(Work required) From the material below, return every line that includes "репозиторий".

(Data section)
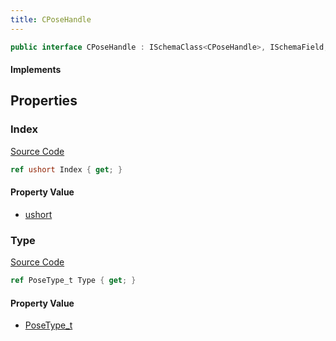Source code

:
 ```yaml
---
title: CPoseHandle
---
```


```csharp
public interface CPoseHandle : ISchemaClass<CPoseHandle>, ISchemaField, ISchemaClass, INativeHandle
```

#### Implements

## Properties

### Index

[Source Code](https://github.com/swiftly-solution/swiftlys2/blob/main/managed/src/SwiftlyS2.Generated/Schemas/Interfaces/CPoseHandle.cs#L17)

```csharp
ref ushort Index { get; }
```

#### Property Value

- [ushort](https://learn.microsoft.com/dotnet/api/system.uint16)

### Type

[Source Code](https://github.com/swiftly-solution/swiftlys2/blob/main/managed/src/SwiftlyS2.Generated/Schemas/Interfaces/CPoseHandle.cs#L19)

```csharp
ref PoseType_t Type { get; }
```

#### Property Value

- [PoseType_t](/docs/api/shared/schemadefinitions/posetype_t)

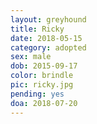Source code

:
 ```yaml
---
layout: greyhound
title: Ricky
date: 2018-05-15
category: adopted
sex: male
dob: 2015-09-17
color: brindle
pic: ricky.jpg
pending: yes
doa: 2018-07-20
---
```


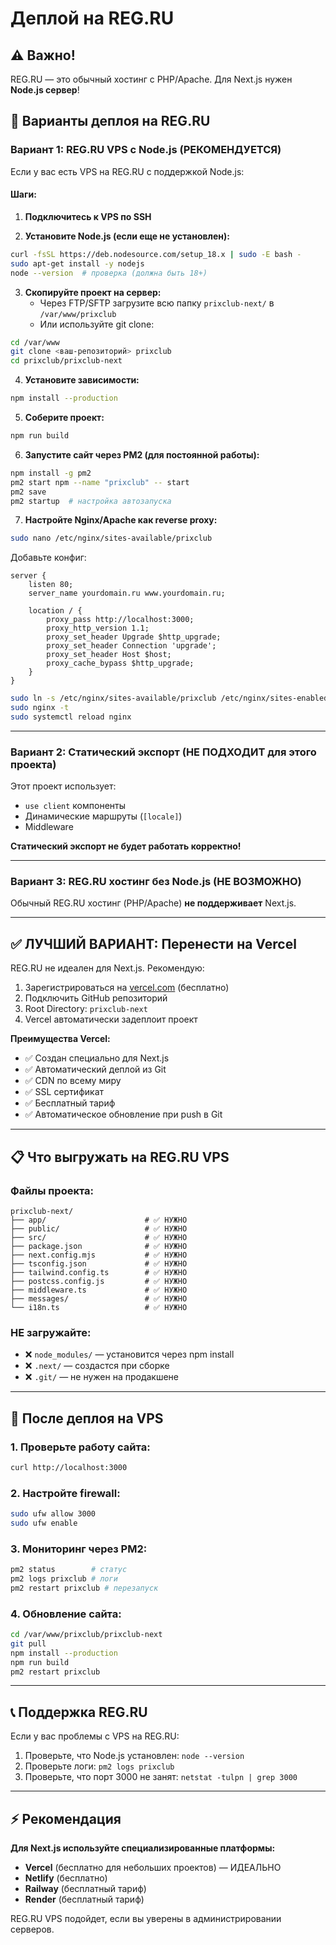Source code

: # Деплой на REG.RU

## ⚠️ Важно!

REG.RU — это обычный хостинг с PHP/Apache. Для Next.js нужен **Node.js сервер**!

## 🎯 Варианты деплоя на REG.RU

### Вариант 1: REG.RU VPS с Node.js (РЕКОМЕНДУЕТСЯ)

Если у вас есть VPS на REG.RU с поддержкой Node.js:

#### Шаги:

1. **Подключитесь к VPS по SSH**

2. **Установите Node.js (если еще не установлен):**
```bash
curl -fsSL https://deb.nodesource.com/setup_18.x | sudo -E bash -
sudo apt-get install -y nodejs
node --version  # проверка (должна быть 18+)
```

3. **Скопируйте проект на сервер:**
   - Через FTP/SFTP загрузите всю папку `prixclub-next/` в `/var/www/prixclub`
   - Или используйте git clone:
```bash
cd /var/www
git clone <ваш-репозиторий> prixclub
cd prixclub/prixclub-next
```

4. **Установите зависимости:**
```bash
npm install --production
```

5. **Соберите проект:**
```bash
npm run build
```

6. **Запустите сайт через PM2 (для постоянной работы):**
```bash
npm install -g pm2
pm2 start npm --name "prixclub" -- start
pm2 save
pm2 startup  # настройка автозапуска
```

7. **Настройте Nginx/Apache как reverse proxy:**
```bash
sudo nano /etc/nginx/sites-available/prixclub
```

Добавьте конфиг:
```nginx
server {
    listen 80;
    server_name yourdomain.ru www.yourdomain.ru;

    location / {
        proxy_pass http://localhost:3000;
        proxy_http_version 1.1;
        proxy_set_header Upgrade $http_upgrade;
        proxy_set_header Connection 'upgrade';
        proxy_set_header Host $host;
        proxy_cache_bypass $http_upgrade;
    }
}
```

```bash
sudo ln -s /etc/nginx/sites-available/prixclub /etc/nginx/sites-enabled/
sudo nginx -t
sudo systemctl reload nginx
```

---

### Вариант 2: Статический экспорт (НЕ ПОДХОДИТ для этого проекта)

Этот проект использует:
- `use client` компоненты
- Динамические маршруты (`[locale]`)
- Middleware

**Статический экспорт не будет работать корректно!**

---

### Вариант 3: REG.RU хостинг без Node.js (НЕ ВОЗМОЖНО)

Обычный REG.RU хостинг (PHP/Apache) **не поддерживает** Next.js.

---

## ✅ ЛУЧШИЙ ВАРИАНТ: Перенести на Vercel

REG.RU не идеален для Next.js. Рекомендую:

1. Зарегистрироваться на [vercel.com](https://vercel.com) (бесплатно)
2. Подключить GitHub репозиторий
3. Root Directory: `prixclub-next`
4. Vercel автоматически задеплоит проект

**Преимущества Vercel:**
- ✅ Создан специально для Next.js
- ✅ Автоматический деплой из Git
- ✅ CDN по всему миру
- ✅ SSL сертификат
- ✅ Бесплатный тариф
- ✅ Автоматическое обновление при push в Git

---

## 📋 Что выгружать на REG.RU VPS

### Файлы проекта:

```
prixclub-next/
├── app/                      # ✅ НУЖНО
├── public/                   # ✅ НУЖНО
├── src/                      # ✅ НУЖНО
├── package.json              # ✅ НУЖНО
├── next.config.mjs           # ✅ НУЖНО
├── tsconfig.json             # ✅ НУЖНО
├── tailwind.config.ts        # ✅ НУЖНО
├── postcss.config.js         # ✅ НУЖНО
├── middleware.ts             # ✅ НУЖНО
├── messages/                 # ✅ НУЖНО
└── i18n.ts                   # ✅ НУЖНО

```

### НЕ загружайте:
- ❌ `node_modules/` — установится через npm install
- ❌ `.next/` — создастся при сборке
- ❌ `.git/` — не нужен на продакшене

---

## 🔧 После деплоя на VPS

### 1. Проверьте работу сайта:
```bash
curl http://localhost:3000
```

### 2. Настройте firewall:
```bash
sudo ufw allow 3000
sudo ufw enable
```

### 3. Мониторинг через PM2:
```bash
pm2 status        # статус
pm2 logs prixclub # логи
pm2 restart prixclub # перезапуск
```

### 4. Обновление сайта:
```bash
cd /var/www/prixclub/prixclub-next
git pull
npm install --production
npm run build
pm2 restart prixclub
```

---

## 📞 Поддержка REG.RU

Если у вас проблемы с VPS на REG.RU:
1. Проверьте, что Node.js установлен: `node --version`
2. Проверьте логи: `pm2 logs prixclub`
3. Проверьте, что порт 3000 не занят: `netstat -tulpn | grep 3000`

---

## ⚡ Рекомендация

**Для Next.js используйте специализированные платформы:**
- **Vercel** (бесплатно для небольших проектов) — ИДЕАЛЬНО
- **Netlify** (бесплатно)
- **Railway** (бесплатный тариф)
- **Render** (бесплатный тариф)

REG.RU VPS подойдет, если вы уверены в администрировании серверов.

(Task solution)
git clone <ваш-репозиторий> prixclub
2. Подключить GitHub репозиторий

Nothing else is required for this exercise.